### Problem to work on
Output the data that follows, keeping every line identical.

### Input data
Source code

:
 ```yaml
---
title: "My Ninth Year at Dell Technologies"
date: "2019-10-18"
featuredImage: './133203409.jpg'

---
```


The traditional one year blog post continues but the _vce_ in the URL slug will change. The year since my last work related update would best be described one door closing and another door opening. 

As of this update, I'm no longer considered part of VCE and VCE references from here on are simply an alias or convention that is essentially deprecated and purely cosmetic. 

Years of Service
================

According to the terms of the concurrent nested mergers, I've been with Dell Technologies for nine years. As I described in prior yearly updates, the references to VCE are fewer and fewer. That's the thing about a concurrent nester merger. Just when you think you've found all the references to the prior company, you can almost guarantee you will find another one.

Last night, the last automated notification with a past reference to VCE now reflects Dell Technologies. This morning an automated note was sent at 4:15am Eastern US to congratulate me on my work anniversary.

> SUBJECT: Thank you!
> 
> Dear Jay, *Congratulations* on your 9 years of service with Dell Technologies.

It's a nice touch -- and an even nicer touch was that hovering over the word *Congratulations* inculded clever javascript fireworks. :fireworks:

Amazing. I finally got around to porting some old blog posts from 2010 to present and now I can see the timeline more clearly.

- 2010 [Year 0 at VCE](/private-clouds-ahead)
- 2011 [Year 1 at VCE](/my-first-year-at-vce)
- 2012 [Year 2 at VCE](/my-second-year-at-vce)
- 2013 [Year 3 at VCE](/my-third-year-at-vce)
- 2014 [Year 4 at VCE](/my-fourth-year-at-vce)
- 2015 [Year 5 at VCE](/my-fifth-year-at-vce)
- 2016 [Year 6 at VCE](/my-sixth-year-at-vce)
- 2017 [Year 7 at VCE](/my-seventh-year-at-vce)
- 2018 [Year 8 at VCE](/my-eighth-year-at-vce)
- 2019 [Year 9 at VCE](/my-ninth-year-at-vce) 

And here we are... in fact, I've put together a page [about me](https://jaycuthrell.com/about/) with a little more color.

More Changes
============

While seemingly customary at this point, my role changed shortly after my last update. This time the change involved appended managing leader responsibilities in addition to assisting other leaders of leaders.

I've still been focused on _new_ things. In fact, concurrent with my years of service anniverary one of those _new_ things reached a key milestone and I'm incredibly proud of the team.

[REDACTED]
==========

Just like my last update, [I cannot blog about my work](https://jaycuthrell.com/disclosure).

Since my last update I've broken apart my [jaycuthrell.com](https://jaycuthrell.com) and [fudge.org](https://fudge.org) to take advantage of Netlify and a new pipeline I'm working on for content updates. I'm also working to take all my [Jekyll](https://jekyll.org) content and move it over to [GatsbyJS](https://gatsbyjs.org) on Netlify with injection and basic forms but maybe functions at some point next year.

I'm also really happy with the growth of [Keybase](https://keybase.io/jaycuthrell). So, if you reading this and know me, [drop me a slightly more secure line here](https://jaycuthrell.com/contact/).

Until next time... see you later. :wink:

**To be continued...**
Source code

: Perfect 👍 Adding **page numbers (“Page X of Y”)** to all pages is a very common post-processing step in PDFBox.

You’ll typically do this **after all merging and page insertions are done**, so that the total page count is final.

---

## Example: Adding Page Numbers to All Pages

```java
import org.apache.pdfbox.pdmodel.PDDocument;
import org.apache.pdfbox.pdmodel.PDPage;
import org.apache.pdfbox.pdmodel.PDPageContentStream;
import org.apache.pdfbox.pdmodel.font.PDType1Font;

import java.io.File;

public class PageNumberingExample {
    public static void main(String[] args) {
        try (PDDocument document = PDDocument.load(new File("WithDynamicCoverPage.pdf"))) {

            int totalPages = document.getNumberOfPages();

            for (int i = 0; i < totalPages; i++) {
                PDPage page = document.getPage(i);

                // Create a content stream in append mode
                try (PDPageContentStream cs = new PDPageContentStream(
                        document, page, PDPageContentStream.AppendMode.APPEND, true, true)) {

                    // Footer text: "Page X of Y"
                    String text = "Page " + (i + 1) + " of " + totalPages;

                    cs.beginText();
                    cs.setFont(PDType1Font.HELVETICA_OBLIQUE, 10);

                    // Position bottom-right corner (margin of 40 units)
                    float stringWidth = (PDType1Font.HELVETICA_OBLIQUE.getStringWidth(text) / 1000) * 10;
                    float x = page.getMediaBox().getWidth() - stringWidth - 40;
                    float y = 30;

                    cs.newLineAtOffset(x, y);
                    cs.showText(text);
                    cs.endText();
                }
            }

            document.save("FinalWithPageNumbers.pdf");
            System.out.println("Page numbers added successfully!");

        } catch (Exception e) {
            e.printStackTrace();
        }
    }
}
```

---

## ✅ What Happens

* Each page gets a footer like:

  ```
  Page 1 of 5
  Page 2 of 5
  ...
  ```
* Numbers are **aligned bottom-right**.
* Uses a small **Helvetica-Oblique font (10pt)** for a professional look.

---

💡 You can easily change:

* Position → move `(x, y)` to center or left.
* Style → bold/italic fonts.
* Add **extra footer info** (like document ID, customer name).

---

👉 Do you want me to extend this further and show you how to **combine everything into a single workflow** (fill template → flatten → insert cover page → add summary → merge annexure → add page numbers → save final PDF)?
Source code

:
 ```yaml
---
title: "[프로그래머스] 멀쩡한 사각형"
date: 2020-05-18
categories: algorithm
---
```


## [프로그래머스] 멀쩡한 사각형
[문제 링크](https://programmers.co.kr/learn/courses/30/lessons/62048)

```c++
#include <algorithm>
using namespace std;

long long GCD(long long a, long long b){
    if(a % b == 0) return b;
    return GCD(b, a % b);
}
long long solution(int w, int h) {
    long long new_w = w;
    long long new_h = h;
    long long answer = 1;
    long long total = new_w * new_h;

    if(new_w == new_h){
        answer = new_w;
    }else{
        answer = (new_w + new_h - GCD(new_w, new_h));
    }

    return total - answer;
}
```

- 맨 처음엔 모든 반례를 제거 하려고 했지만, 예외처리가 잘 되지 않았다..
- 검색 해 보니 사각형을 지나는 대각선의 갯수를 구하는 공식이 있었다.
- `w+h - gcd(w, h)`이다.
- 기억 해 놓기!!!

### Result
Source code

:
 ```yaml
---
title: "My Ninth Year at Dell Technologies"
date: "2019-10-18"
featuredImage: './133203409.jpg'

---
```


The traditional one year blog post continues but the _vce_ in the URL slug will change. The year since my last work related update would best be described one door closing and another door opening. 

As of this update, I'm no longer considered part of VCE and VCE references from here on are simply an alias or convention that is essentially deprecated and purely cosmetic. 

Years of Service
================

According to the terms of the concurrent nested mergers, I've been with Dell Technologies for nine years. As I described in prior yearly updates, the references to VCE are fewer and fewer. That's the thing about a concurrent nester merger. Just when you think you've found all the references to the prior company, you can almost guarantee you will find another one.

Last night, the last automated notification with a past reference to VCE now reflects Dell Technologies. This morning an automated note was sent at 4:15am Eastern US to congratulate me on my work anniversary.

> SUBJECT: Thank you!
> 
> Dear Jay, *Congratulations* on your 9 years of service with Dell Technologies.

It's a nice touch -- and an even nicer touch was that hovering over the word *Congratulations* inculded clever javascript fireworks. :fireworks:

Amazing. I finally got around to porting some old blog posts from 2010 to present and now I can see the timeline more clearly.

- 2010 [Year 0 at VCE](/private-clouds-ahead)
- 2011 [Year 1 at VCE](/my-first-year-at-vce)
- 2012 [Year 2 at VCE](/my-second-year-at-vce)
- 2013 [Year 3 at VCE](/my-third-year-at-vce)
- 2014 [Year 4 at VCE](/my-fourth-year-at-vce)
- 2015 [Year 5 at VCE](/my-fifth-year-at-vce)
- 2016 [Year 6 at VCE](/my-sixth-year-at-vce)
- 2017 [Year 7 at VCE](/my-seventh-year-at-vce)
- 2018 [Year 8 at VCE](/my-eighth-year-at-vce)
- 2019 [Year 9 at VCE](/my-ninth-year-at-vce) 

And here we are... in fact, I've put together a page [about me](https://jaycuthrell.com/about/) with a little more color.

More Changes
============

While seemingly customary at this point, my role changed shortly after my last update. This time the change involved appended managing leader responsibilities in addition to assisting other leaders of leaders.

I've still been focused on _new_ things. In fact, concurrent with my years of service anniverary one of those _new_ things reached a key milestone and I'm incredibly proud of the team.

[REDACTED]
==========

Just like my last update, [I cannot blog about my work](https://jaycuthrell.com/disclosure).

Since my last update I've broken apart my [jaycuthrell.com](https://jaycuthrell.com) and [fudge.org](https://fudge.org) to take advantage of Netlify and a new pipeline I'm working on for content updates. I'm also working to take all my [Jekyll](https://jekyll.org) content and move it over to [GatsbyJS](https://gatsbyjs.org) on Netlify with injection and basic forms but maybe functions at some point next year.

I'm also really happy with the growth of [Keybase](https://keybase.io/jaycuthrell). So, if you reading this and know me, [drop me a slightly more secure line here](https://jaycuthrell.com/contact/).

Until next time... see you later. :wink:

**To be continued...**
Source code

: Perfect 👍 Adding **page numbers (“Page X of Y”)** to all pages is a very common post-processing step in PDFBox.

You’ll typically do this **after all merging and page insertions are done**, so that the total page count is final.

---

## Example: Adding Page Numbers to All Pages

```java
import org.apache.pdfbox.pdmodel.PDDocument;
import org.apache.pdfbox.pdmodel.PDPage;
import org.apache.pdfbox.pdmodel.PDPageContentStream;
import org.apache.pdfbox.pdmodel.font.PDType1Font;

import java.io.File;

public class PageNumberingExample {
    public static void main(String[] args) {
        try (PDDocument document = PDDocument.load(new File("WithDynamicCoverPage.pdf"))) {

            int totalPages = document.getNumberOfPages();

            for (int i = 0; i < totalPages; i++) {
                PDPage page = document.getPage(i);

                // Create a content stream in append mode
                try (PDPageContentStream cs = new PDPageContentStream(
                        document, page, PDPageContentStream.AppendMode.APPEND, true, true)) {

                    // Footer text: "Page X of Y"
                    String text = "Page " + (i + 1) + " of " + totalPages;

                    cs.beginText();
                    cs.setFont(PDType1Font.HELVETICA_OBLIQUE, 10);

                    // Position bottom-right corner (margin of 40 units)
                    float stringWidth = (PDType1Font.HELVETICA_OBLIQUE.getStringWidth(text) / 1000) * 10;
                    float x = page.getMediaBox().getWidth() - stringWidth - 40;
                    float y = 30;

                    cs.newLineAtOffset(x, y);
                    cs.showText(text);
                    cs.endText();
                }
            }

            document.save("FinalWithPageNumbers.pdf");
            System.out.println("Page numbers added successfully!");

        } catch (Exception e) {
            e.printStackTrace();
        }
    }
}
```

---

## ✅ What Happens

* Each page gets a footer like:

  ```
  Page 1 of 5
  Page 2 of 5
  ...
  ```
* Numbers are **aligned bottom-right**.
* Uses a small **Helvetica-Oblique font (10pt)** for a professional look.

---

💡 You can easily change:

* Position → move `(x, y)` to center or left.
* Style → bold/italic fonts.
* Add **extra footer info** (like document ID, customer name).

---

👉 Do you want me to extend this further and show you how to **combine everything into a single workflow** (fill template → flatten → insert cover page → add summary → merge annexure → add page numbers → save final PDF)?
Source code

:
 ```yaml
---
title: "[프로그래머스] 멀쩡한 사각형"
date: 2020-05-18
categories: algorithm
---
```


## [프로그래머스] 멀쩡한 사각형
[문제 링크](https://programmers.co.kr/learn/courses/30/lessons/62048)

```c++
#include <algorithm>
using namespace std;

long long GCD(long long a, long long b){
    if(a % b == 0) return b;
    return GCD(b, a % b);
}
long long solution(int w, int h) {
    long long new_w = w;
    long long new_h = h;
    long long answer = 1;
    long long total = new_w * new_h;

    if(new_w == new_h){
        answer = new_w;
    }else{
        answer = (new_w + new_h - GCD(new_w, new_h));
    }

    return total - answer;
}
```

- 맨 처음엔 모든 반례를 제거 하려고 했지만, 예외처리가 잘 되지 않았다..
- 검색 해 보니 사각형을 지나는 대각선의 갯수를 구하는 공식이 있었다.
- `w+h - gcd(w, h)`이다.
- 기억 해 놓기!!!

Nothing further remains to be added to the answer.